REQUIRED WORK: Scan the material below and copy every line holding the word "begin".

DATASET EXTRACT Start Marker

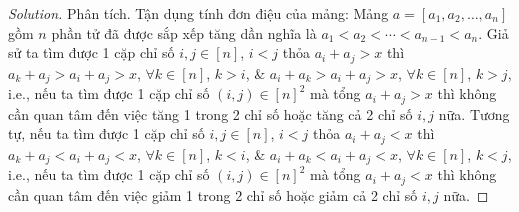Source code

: \documentclass{article}
\begin{document}
\begin{proof}[Solution]
    \item {\sf Phân tích.} Tận dụng tính đơn điệu của mảng: Mảng $a = [a_1,a_2,\ldots,a_n]$ gồm $n$ phần tử đã được sắp xếp tăng dần nghĩa là $a_1 < a_2 < \cdots < a_{n-1} < a_n$. Giả sử ta tìm được 1 cặp chỉ số $i,j\in[n]$, $i < j$ thỏa $a_i + a_j > x$ thì $a_k + a_j > a_i + a_j > x$, $\forall k\in[n]$, $k > i$, \& $a_i + a_k > a_i + a_j > x$, $\forall k\in[n]$, $k > j$, i.e., nếu ta tìm được 1 cặp chỉ số $(i,j)\in[n]^2$ mà tổng $a_i + a_j > x$ thì không cần quan tâm đến việc tăng 1 trong 2 chỉ số hoặc tăng cả 2 chỉ số $i,j$ nữa. Tương tự, nếu ta tìm được 1 cặp chỉ số $i,j\in[n]$, $i < j$ thỏa $a_i + a_j < x$ thì $a_k + a_j < a_i + a_j < x$, $\forall k\in[n]$, $k < i$, \& $a_i + a_k < a_i + a_j < x$, $\forall k\in[n]$, $k < j$, i.e., nếu ta tìm được 1 cặp chỉ số $(i,j)\in[n]^2$ mà tổng $a_i + a_j < x$ thì không cần quan tâm đến việc giảm 1 trong 2 chỉ số hoặc giảm cả 2 chỉ số $i,j$ nữa.


\end{proof}
\end{document}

DATASET EXTRACT End Marker

RESPONSE AREA:
\begin{document}
\begin{proof}[Solution]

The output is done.